**Directions for this task:** For every line of the records below that holds "但事实并非如此", add one. Give only the final total.

(Saved entries)
------------
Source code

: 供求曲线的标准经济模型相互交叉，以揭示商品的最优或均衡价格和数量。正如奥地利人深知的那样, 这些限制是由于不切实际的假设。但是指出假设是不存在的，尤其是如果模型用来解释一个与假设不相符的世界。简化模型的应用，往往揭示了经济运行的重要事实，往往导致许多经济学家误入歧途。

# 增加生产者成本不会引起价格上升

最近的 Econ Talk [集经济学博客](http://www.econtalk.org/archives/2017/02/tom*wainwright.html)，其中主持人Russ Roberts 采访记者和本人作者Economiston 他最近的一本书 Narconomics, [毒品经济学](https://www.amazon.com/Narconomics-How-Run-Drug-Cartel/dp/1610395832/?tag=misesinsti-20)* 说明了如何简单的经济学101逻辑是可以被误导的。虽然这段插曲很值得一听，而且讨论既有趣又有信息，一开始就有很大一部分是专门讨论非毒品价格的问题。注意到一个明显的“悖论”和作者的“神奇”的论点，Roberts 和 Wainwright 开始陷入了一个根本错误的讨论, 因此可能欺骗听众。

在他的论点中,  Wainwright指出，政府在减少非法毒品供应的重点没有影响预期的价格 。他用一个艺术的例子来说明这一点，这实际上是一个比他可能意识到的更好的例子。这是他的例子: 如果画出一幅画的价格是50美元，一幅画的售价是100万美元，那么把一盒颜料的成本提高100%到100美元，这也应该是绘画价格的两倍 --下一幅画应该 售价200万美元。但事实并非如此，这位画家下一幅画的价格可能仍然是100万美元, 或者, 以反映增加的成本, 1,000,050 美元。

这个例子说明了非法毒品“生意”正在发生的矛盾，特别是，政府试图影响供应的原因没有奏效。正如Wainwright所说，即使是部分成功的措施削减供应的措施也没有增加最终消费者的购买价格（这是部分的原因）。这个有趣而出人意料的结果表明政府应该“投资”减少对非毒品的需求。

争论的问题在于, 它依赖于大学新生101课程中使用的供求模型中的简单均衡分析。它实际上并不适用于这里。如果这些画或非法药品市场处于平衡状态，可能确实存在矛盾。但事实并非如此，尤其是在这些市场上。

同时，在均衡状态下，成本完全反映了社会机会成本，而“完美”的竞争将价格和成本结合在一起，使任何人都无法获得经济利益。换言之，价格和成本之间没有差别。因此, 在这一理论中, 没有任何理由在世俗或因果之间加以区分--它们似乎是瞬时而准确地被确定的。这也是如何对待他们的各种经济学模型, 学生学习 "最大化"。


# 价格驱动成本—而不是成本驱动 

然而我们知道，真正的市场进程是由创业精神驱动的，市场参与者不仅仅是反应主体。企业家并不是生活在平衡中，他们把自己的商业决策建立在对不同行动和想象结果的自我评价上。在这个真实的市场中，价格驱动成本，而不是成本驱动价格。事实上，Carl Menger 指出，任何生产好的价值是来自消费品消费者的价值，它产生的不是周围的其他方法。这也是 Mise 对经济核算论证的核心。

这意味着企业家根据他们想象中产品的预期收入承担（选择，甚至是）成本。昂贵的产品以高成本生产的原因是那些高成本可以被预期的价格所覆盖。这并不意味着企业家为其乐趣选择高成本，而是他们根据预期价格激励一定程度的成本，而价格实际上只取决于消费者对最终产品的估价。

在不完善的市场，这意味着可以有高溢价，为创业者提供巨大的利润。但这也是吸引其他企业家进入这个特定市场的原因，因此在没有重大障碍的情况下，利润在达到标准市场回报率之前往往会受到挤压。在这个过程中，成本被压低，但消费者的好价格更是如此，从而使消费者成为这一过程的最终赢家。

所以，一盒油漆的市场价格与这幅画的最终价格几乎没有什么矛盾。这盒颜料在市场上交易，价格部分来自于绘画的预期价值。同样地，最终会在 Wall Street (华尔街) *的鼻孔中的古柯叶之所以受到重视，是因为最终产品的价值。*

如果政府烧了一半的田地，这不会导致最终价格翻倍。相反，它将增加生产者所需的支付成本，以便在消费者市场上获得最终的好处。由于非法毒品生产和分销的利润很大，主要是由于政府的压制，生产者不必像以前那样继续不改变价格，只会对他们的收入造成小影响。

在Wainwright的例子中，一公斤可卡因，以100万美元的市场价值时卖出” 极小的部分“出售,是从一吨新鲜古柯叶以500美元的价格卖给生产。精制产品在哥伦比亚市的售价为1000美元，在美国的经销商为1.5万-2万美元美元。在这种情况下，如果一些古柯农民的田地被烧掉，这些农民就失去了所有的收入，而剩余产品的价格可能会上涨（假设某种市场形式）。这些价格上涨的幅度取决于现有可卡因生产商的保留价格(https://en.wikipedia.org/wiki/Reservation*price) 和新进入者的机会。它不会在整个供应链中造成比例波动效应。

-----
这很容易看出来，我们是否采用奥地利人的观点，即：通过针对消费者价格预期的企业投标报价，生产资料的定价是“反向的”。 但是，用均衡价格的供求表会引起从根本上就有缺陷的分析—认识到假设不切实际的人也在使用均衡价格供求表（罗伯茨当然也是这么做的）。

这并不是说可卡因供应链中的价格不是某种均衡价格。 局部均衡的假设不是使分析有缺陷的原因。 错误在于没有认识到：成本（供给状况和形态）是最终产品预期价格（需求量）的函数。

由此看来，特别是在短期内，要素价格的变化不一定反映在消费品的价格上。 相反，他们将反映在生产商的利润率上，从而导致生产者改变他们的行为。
------------
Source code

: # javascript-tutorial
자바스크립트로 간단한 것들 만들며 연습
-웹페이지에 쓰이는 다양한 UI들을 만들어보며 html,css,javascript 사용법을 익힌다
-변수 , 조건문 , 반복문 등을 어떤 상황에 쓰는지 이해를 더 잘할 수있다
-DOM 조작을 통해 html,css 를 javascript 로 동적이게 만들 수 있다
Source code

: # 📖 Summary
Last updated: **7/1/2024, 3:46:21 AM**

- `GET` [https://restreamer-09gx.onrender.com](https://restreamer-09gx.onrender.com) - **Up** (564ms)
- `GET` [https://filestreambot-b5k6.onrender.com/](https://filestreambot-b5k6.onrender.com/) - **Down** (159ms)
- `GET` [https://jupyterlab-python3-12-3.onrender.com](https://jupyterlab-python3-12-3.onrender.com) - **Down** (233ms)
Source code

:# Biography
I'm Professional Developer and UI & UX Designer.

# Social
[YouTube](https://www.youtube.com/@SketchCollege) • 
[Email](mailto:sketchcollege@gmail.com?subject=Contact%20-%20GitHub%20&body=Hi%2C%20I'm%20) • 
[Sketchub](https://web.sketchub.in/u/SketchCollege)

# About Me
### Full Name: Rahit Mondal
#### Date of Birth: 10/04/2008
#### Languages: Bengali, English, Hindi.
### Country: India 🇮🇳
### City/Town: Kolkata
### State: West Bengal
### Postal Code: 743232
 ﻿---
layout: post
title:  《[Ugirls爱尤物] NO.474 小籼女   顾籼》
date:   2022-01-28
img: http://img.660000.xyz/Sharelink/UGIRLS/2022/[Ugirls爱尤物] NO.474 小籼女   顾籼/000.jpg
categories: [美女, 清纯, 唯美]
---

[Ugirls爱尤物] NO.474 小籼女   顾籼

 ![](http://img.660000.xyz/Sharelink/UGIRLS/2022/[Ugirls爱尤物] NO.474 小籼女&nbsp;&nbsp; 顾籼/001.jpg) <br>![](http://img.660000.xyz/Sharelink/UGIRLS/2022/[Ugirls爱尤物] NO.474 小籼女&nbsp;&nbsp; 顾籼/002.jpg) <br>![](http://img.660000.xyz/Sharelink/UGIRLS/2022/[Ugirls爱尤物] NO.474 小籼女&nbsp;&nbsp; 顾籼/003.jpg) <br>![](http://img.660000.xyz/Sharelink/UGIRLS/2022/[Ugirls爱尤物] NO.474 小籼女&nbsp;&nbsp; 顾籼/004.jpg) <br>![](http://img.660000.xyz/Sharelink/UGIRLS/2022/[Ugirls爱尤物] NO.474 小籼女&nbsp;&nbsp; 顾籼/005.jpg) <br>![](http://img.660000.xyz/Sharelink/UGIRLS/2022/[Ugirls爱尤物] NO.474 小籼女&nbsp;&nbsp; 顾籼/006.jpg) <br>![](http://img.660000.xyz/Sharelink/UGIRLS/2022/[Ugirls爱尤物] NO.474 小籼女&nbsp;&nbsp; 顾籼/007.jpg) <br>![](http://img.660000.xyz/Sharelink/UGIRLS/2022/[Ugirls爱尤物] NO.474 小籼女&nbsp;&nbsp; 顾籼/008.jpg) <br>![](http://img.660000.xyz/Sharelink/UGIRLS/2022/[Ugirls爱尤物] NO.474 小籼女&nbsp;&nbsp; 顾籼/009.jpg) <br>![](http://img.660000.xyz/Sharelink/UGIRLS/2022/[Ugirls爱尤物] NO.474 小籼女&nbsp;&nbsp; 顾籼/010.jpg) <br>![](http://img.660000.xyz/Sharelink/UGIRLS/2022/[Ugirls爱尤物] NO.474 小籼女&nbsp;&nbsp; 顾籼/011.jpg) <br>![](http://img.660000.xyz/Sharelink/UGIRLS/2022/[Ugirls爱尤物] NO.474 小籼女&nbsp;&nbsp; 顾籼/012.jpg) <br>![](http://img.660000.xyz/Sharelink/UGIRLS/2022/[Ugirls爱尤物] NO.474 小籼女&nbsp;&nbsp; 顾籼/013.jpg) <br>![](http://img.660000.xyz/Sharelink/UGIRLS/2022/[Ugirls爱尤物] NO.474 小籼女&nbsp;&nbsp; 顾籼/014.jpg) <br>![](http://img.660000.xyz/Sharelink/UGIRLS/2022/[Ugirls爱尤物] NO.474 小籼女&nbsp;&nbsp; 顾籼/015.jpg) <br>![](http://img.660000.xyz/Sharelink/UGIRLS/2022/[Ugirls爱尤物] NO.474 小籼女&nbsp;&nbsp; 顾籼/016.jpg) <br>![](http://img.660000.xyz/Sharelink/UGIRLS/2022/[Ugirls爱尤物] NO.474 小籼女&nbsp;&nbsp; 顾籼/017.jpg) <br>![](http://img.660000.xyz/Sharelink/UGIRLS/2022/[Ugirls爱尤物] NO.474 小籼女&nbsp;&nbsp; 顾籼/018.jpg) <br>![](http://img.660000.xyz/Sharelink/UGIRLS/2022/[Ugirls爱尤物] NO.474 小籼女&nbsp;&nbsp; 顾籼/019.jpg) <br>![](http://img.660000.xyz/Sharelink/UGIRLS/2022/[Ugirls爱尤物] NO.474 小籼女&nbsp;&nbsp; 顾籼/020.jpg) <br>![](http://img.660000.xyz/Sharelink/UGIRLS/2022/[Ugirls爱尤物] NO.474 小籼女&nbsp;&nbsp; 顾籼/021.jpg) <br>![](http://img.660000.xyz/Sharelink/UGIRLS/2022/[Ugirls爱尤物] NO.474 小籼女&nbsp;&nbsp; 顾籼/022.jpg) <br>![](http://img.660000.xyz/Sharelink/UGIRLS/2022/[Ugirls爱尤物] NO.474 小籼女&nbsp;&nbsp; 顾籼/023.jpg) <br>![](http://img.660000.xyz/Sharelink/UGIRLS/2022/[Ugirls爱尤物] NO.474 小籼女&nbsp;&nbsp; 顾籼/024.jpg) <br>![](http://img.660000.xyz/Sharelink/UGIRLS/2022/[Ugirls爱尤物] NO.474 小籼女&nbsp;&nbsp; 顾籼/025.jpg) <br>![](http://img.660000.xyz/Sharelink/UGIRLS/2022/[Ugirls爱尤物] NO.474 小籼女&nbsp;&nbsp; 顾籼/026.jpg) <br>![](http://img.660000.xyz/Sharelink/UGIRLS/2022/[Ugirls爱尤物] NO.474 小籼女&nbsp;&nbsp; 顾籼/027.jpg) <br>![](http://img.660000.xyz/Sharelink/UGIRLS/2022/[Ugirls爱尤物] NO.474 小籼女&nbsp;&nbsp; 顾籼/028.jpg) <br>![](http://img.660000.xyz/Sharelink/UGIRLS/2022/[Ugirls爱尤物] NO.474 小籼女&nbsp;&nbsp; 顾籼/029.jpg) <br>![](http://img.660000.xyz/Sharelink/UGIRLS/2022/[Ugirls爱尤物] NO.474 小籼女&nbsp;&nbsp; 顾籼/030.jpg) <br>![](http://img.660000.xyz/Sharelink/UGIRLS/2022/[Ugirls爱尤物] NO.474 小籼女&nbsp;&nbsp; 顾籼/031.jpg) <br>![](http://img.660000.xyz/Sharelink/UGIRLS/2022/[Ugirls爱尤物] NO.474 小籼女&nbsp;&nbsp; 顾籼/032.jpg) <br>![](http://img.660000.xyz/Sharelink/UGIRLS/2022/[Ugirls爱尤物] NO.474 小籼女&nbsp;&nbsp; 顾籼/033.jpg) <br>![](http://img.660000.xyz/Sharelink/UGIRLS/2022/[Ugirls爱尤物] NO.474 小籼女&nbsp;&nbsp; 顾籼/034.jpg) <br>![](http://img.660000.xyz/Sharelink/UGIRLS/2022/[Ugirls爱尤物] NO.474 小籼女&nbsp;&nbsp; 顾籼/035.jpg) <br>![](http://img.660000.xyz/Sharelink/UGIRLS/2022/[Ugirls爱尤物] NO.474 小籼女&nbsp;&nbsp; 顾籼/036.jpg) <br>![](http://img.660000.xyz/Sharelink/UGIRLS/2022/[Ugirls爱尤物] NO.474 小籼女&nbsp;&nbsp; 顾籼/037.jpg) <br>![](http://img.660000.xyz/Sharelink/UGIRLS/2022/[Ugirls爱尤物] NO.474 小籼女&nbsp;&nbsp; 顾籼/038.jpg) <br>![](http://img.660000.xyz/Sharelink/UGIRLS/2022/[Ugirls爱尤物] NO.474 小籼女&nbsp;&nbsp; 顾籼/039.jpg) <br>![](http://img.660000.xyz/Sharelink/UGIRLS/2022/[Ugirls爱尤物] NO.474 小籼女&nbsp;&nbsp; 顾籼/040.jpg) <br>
------------
**Output for this task:** 2